National Geographic: Unprecedented Maya Mural Found, Contradicts 2012 “Doomsday” Myth
Erik Vance in Xultún, Guatemala
for National Geographic News
Updated 5:28 p.m. ET, May 10, 2012In the last known largely unexcavated Maya megacity, archaeologists have uncovered the only known mural adorning an ancient Maya house, a new study says—and it’s not just any mural.
In addition to a still vibrant scene of a king and his retinue, the walls are rife with calculations that helped ancient scribes track vast amounts of time. Contrary to the idea the Maya predicted the end of the world in 2012, the markings suggest dates thousands of years in the future.
Perhaps most important, the otherwise humble chamber offers a rare glimpse into the inner workings of Maya society. (Video: “Mysterious Maya Calendar & Mural Uncovered.”)

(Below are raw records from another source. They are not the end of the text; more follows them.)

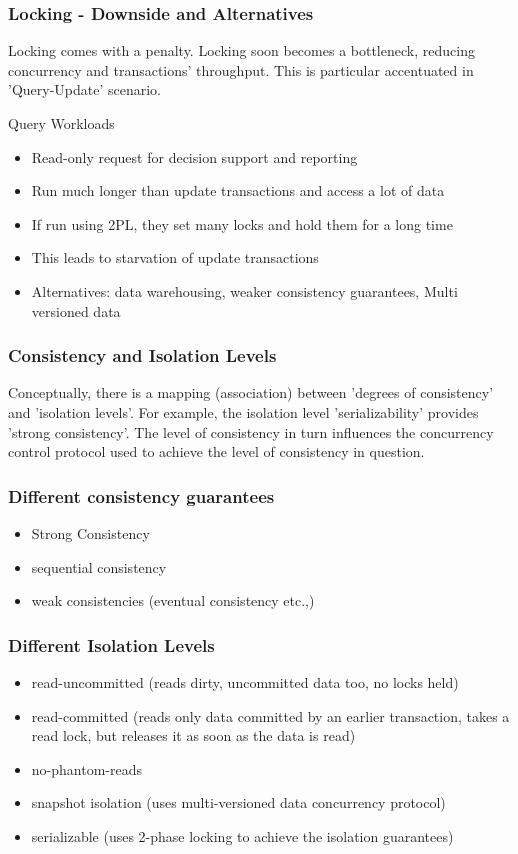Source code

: \documentclass[12]{beamer}
\begin{document}
\begin{frame}
  \frametitle{Locking - Downside and Alternatives}
Locking comes with a penalty. Locking soon becomes a bottleneck, reducing concurrency and transactions' throughput. This is particular accentuated in 'Query-Update' scenario.
  \begin{block}{Query Workloads}
    \begin{itemize}
      \item Read-only request for decision support and reporting
      \item Run much longer than update transactions and access a lot of data
      \item If run using 2PL, they set many locks and hold them for a long time
      \item This leads to starvation of update transactions
      \item Alternatives: data warehousing, weaker consistency guarantees, Multi versioned data
    \end{itemize}
  \end{block}
\end{frame}

\begin{frame}
\frametitle{Consistency and Isolation Levels}
Conceptually, there is a mapping (association) between 'degrees of consistency' and 'isolation levels'. For example, the isolation level 'serializability' provides 'strong consistency'. The level of consistency in turn influences the concurrency control protocol used to achieve the level of consistency in question.
\end{frame}

\begin{frame}
\frametitle{Different consistency guarantees}
\begin{itemize}
\item Strong Consistency
\item sequential consistency
\item weak consistencies (eventual consistency etc.,)
\end{itemize}
\end{frame}

\begin{frame}
\frametitle{Different Isolation Levels}
\begin{itemize}
\item read-uncommitted (reads dirty, uncommitted data too, no locks held)
\item read-committed (reads only data committed by an earlier transaction, takes a read lock, but releases it as soon as the data is read)
\item no-phantom-reads
\item snapshot isolation (uses multi-versioned data concurrency protocol)
\item serializable (uses 2-phase locking to achieve the isolation guarantees)
\end{itemize}
\end{frame}
\end{document}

“The paintings we have here—we’ve never found them anyplace else,” excavation leader William Saturno told National Geographic News.
And in today’s Xultún—to the untrained eye, just 6 square miles (16 square kilometers) of jungle floor—it’s a wonder Saturno’s team found the artwork at all.
At the Guatemalan site in 2010 the Boston University archaeologist and Ph.D. student Franco Rossi were inspecting a looters’ tunnel, where an undergraduate student had noticed the faintest traces of paint on a thin stucco wall.
The pair began cleaning off 1,200-year-old mud and suddenly a little more red paint appeared.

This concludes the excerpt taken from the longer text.